I’m a detail person. It’s my job. My clients entrust their renovations to me because they know I will leave no stone unturned and no corner unnoticed. Can I spy shoddy construction at a hundred yards? Maybe. That’s my superpower. That’s my job.

I mention this because I know how you feel. You, person out there, deep in a renovation or rehab project. You, my micro-manager. You, my friend with control issues. I know you. I have been you. I know you are a freaking out right now. I think you haven’t slept a full night since the contractor first set foot in your house because all you can seem to think about is everything that could possibly go wrong.

You, my friend, must chill out.

Renovations are messy and complicated by nature. When things get a little chaotic, emotions can run high. Look for ways to minimize problems and manage your frustrations as they come. It’s okay that you’re stressed–I’ve been there—but sometimes a yoga class can be more effective than dressing down your general contractor.

Following the electrician around the kitchen with a list of “Are you sure?” questions will neither expedite the renovation process nor endear you to the professionals. Your crew knows what they’re doing. I know it can be tough, but you have to take a step back and let them do their job. Deal with mistakes that have been made instead of mistakes that haven’t been made yet.

Finally, a not insignificant piece of being a project manager is helping my clients let go and let it be. If your peace of mind is being compromise by your inability to step away, I strongly recommend finding a professional project manager to take the reins for a while. If just walking past your dining room triggers an anxiety attack, let someone else manage for a while and get out of town for a few days. If there’s a part of the renovation you’re particularly dreading? That might be an excellent time to schedule a vacation.

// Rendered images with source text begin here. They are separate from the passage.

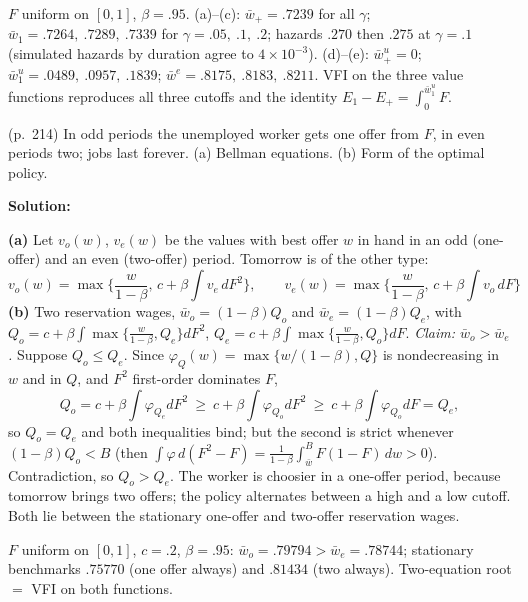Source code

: \documentclass[12pt, letterpaper]{article}
\newcommand{\wb}{\bar w}
\begin{document}
\begin{tcolorbox}[evenbox,title={Exercise 6.14 \quad Temporary Unemployment Compensation}]
\begin{tcolorbox}[databox]
$F$ uniform on $[0,1]$, $\beta=.95$. (a)--(c): $\wb_+=.7239$ for all $\gamma$; $\wb_1=.7264,\ .7289,\ .7339$ for
$\gamma=.05,\ .1,\ .2$; hazards $.270$ then $.275$ at $\gamma=.1$ (simulated hazards by duration agree to
$4\times10^{-3}$). (d)--(e): $\wb^u_+=0$; $\wb^u_1=.0489,\ .0957,\ .1839$; $\wb^e=.8175,\ .8183,\ .8211$. VFI on the three
value functions reproduces all three cutoffs and the identity $E_1-E_+=\int_0^{\wb^u_1}F$.
\end{tcolorbox}
\end{tcolorbox}

\begin{tcolorbox}[oddbox,title={Exercise 6.15 \quad Seasons, I}]
\begin{tcolorbox}[questionbox]
(p.~214) In odd periods the unemployed worker gets one offer from $F$, in even periods two; jobs last
forever. (a) Bellman equations. (b) Form of the optimal policy.
\end{tcolorbox}

\textbf{Solution:}

\textbf{(a)} Let $v_o(w)$, $v_e(w)$ be the values with best offer $w$ in hand in an odd (one-offer) and an even
(two-offer) period. Tomorrow is of the other type:
\[
\boxed{v_o(w)=\max\Big\{\frac{w}{1-\beta},\,c+\beta\int v_e\,dF^2\Big\},\qquad
v_e(w)=\max\Big\{\frac{w}{1-\beta},\,c+\beta\int v_o\,dF\Big\}}
\]
\textbf{(b)} Two reservation wages, $\wb_o=(1-\beta)Q_o$ and $\wb_e=(1-\beta)Q_e$, with
$Q_o=c+\beta\int\max\{\frac{w}{1-\beta},Q_e\}dF^2$, $Q_e=c+\beta\int\max\{\frac{w}{1-\beta},Q_o\}dF$.
\emph{Claim: $\wb_o>\wb_e$.} Suppose $Q_o\le Q_e$. Since $\varphi_Q(w)=\max\{w/(1-\beta),Q\}$ is nondecreasing in $w$ and
in $Q$, and $F^2$ first-order dominates $F$,
\[
Q_o=c+\beta\!\int\!\varphi_{Q_e}dF^2\ \ge\ c+\beta\!\int\!\varphi_{Q_o}dF^2\ \ge\ c+\beta\!\int\!\varphi_{Q_o}dF=Q_e ,
\]
so $Q_o=Q_e$ and both inequalities bind; but the second is strict whenever $(1-\beta)Q_o<B$ (then
$\int\varphi\,d(F^2-F)=\frac{1}{1-\beta}\int_{\wb}^BF(1-F)\,dw>0$). Contradiction, so $Q_o>Q_e$. The worker is
choosier in a one-offer period, because tomorrow brings two offers; the policy alternates between a high
and a low cutoff. Both lie between the stationary one-offer and two-offer reservation wages.

\begin{tcolorbox}[databox]
$F$ uniform on $[0,1]$, $c=.2$, $\beta=.95$: $\wb_o=.79794>\wb_e=.78744$; stationary benchmarks
$.75770$ (one offer always) and $.81434$ (two always). Two-equation root $=$ VFI on both functions.
\end{tcolorbox}
\end{tcolorbox}
\end{document}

You have to accept (and I know it’s hard) that some things are out of your control.
There are usually small issues and unexpected problems that pop up along the way. Someone on the team (the architect, the construction manager, the contractor, the perfectionist carpenter doing custom trim work in the dining room) may worry that the project won’t come together. But most renovations? They end well. And I have a feeling that yours will be no exception.